Saved entries:
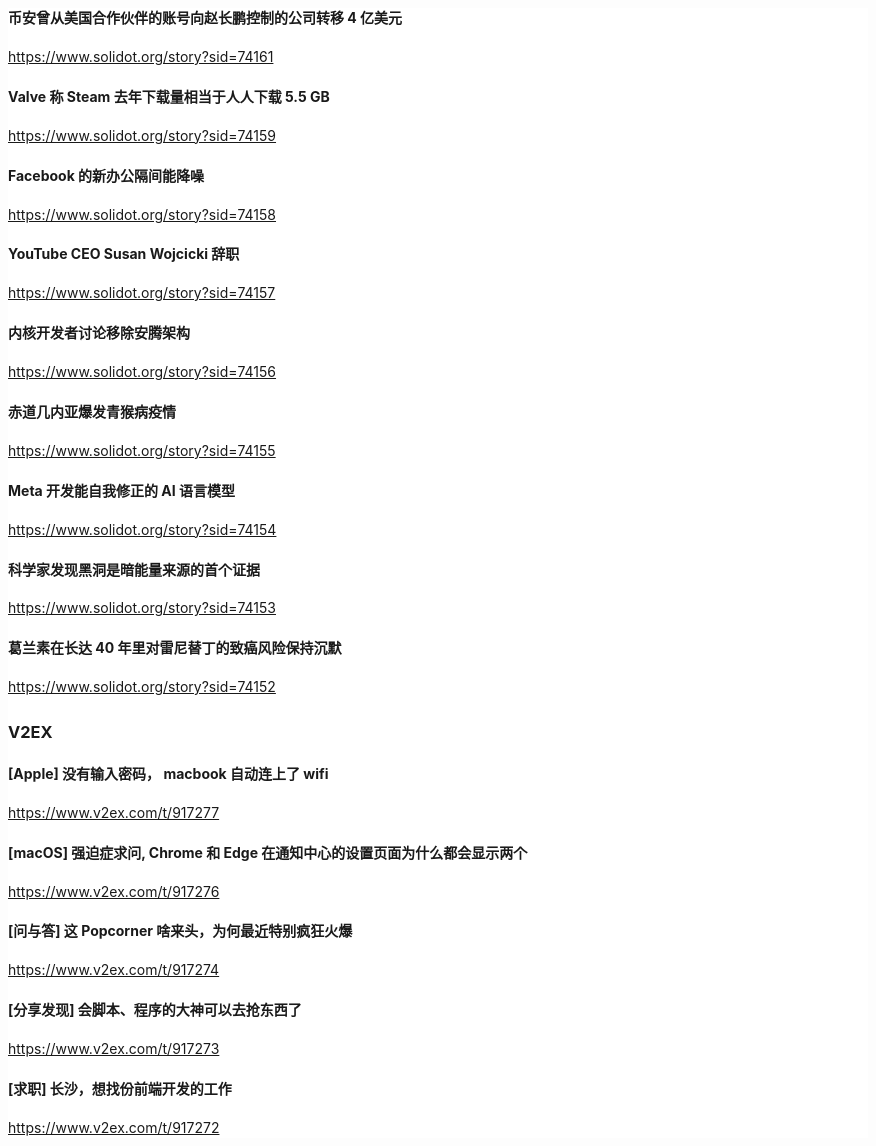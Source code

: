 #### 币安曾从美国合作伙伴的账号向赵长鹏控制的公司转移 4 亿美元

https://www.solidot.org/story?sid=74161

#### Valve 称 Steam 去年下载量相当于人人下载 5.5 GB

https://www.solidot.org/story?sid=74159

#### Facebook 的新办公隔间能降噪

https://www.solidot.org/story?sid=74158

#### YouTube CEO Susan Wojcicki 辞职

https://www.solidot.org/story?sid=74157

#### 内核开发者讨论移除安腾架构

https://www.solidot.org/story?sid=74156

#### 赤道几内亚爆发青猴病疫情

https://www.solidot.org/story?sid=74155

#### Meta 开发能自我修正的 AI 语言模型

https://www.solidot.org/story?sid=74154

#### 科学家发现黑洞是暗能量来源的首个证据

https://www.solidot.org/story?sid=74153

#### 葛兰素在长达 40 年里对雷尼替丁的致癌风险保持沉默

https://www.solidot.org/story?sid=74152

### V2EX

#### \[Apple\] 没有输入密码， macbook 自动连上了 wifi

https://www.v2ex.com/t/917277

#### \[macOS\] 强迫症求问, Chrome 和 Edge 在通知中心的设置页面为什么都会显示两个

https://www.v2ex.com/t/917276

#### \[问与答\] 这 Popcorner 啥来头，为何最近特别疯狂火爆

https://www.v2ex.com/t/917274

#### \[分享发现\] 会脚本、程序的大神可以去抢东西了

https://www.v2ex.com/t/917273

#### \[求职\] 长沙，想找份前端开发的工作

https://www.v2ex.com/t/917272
...
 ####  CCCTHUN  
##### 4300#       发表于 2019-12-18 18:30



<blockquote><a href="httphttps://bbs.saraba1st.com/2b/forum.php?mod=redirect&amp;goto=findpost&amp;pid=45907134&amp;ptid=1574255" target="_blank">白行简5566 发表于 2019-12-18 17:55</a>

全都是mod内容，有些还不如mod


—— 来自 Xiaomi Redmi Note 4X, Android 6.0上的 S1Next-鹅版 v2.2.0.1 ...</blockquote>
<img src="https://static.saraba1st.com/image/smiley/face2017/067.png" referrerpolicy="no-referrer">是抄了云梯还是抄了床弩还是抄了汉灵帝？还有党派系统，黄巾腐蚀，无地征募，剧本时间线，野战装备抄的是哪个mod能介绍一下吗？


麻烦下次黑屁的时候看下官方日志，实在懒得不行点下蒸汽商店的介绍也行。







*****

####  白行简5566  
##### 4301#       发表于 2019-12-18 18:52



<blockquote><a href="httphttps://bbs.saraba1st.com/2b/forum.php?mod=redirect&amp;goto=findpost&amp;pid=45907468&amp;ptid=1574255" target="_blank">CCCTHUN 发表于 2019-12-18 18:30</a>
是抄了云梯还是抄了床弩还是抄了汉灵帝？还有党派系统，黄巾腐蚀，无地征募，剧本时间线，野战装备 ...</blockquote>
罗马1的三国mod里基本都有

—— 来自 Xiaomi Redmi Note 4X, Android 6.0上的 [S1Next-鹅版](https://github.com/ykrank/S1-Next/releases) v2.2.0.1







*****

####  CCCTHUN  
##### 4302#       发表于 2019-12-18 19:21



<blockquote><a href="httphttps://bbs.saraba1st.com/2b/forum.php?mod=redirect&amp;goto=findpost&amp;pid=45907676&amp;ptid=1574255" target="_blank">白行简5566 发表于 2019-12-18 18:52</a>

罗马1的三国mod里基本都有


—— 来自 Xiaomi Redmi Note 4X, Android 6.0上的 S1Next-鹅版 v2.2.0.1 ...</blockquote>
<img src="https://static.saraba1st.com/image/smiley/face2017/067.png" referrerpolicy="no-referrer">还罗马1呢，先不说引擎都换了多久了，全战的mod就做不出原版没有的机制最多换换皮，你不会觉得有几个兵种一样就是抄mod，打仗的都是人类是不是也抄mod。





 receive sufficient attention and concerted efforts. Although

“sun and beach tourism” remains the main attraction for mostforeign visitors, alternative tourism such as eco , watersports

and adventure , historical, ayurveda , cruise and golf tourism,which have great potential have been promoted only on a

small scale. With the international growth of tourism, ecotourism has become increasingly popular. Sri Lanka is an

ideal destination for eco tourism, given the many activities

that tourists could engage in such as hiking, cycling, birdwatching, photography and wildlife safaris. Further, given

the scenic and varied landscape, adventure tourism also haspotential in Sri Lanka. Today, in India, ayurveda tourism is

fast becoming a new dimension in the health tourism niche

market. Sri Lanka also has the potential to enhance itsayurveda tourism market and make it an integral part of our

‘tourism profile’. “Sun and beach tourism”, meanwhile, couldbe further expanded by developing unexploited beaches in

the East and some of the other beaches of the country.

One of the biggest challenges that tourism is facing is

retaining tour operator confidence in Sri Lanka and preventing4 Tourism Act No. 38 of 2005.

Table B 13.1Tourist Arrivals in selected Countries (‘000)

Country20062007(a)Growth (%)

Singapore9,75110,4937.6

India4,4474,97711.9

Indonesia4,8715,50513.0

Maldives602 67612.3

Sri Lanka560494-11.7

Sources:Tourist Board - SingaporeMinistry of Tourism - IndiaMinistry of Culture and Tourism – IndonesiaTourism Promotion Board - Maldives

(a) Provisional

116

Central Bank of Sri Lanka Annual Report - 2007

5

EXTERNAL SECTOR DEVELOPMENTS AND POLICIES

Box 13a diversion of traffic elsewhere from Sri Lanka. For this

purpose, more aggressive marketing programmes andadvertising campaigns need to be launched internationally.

Work to complete:
Tally the lines above containing "referrer". Answer with the count only.

Result of this task:
2